TASK OBJECTIVE:
Of the lines in the data below, write out exactly those from the one holding "Das Programm bricht" through the one holding "participant's age, and", both included.

MATERIAL SHOWN:

****************

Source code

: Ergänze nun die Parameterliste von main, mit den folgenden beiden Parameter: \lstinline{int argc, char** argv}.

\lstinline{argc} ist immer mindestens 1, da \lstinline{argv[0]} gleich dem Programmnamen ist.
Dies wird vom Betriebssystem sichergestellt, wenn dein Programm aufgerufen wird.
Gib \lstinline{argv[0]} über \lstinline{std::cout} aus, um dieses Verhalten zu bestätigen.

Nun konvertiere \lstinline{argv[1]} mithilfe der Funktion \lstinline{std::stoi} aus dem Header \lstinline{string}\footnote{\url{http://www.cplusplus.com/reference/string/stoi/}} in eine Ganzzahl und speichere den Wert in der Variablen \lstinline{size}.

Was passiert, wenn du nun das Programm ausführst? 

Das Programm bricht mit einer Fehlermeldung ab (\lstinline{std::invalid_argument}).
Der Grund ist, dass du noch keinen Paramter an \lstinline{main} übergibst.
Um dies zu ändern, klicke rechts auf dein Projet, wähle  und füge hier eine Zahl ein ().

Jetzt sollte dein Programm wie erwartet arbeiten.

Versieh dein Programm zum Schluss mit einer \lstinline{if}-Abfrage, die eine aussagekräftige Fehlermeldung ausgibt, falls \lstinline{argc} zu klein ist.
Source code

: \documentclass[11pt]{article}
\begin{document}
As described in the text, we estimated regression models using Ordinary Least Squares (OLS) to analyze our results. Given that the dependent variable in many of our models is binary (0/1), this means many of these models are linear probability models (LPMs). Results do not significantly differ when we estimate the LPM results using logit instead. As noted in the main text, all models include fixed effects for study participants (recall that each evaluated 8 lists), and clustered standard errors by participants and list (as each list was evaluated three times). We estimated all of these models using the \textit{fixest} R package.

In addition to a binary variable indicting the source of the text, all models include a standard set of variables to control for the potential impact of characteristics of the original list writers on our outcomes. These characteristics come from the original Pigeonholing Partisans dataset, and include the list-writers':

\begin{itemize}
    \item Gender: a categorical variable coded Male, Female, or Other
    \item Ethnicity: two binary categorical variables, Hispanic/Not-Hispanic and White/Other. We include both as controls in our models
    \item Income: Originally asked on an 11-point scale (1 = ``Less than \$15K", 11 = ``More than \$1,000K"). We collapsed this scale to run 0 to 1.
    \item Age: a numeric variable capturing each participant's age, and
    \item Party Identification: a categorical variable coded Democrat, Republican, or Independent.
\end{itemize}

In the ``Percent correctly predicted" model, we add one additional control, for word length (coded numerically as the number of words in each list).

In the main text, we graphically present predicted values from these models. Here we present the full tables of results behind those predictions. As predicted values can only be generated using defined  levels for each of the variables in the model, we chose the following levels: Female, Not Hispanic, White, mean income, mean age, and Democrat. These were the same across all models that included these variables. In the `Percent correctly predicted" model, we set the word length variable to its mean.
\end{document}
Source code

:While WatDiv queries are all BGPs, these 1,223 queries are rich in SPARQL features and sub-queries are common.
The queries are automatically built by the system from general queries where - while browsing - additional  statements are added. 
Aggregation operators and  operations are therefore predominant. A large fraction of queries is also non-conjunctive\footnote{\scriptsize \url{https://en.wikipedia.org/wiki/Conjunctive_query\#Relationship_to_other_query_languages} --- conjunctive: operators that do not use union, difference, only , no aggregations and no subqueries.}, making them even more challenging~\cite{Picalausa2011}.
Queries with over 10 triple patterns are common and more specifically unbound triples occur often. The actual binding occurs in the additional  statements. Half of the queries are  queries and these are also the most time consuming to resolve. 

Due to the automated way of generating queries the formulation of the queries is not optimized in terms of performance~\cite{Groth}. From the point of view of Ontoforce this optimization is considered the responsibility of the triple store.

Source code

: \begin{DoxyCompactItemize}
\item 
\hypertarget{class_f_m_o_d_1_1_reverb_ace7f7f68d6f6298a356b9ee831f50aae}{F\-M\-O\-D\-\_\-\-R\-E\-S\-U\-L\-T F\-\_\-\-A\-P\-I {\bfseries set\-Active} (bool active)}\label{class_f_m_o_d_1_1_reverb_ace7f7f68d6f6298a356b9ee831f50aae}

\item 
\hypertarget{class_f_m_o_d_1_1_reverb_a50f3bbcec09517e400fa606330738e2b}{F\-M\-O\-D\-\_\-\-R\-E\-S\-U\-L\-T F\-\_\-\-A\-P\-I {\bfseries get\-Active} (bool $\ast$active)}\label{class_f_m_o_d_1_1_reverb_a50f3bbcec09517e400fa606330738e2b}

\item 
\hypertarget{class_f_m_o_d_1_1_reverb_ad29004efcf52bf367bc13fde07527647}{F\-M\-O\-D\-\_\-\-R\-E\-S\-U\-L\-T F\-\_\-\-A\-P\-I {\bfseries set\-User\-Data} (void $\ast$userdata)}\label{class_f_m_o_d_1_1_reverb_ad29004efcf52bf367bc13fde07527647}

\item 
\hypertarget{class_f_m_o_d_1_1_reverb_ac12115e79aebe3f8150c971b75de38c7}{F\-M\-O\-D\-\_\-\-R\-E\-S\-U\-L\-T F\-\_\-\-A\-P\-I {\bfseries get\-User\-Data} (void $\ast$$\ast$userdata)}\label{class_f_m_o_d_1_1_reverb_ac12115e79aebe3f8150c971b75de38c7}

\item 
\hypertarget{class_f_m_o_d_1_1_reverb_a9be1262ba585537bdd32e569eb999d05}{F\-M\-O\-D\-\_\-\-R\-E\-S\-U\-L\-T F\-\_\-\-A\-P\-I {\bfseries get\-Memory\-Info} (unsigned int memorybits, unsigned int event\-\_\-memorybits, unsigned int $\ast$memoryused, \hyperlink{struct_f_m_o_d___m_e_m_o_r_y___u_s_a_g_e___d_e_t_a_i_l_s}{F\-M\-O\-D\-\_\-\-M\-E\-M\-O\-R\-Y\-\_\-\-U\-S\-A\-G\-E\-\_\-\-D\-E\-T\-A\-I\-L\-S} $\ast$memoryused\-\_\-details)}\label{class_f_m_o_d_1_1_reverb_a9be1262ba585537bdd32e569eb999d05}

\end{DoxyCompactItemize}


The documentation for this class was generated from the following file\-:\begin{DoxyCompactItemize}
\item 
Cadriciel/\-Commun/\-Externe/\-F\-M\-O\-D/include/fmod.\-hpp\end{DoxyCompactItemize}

****************

ANSWER TO THE EXERCISE:
Das Programm bricht mit einer Fehlermeldung ab (\lstinline{std::invalid_argument}).
Der Grund ist, dass du noch keinen Paramter an \lstinline{main} übergibst.
Um dies zu ändern, klicke rechts auf dein Projet, wähle  und füge hier eine Zahl ein ().

Jetzt sollte dein Programm wie erwartet arbeiten.

Versieh dein Programm zum Schluss mit einer \lstinline{if}-Abfrage, die eine aussagekräftige Fehlermeldung ausgibt, falls \lstinline{argc} zu klein ist.
Source code

: \documentclass[11pt]{article}
\begin{document}
As described in the text, we estimated regression models using Ordinary Least Squares (OLS) to analyze our results. Given that the dependent variable in many of our models is binary (0/1), this means many of these models are linear probability models (LPMs). Results do not significantly differ when we estimate the LPM results using logit instead. As noted in the main text, all models include fixed effects for study participants (recall that each evaluated 8 lists), and clustered standard errors by participants and list (as each list was evaluated three times). We estimated all of these models using the \textit{fixest} R package.

In addition to a binary variable indicting the source of the text, all models include a standard set of variables to control for the potential impact of characteristics of the original list writers on our outcomes. These characteristics come from the original Pigeonholing Partisans dataset, and include the list-writers':

\begin{itemize}
    \item Gender: a categorical variable coded Male, Female, or Other
    \item Ethnicity: two binary categorical variables, Hispanic/Not-Hispanic and White/Other. We include both as controls in our models
    \item Income: Originally asked on an 11-point scale (1 = ``Less than \$15K", 11 = ``More than \$1,000K"). We collapsed this scale to run 0 to 1.
    \item Age: a numeric variable capturing each participant's age, and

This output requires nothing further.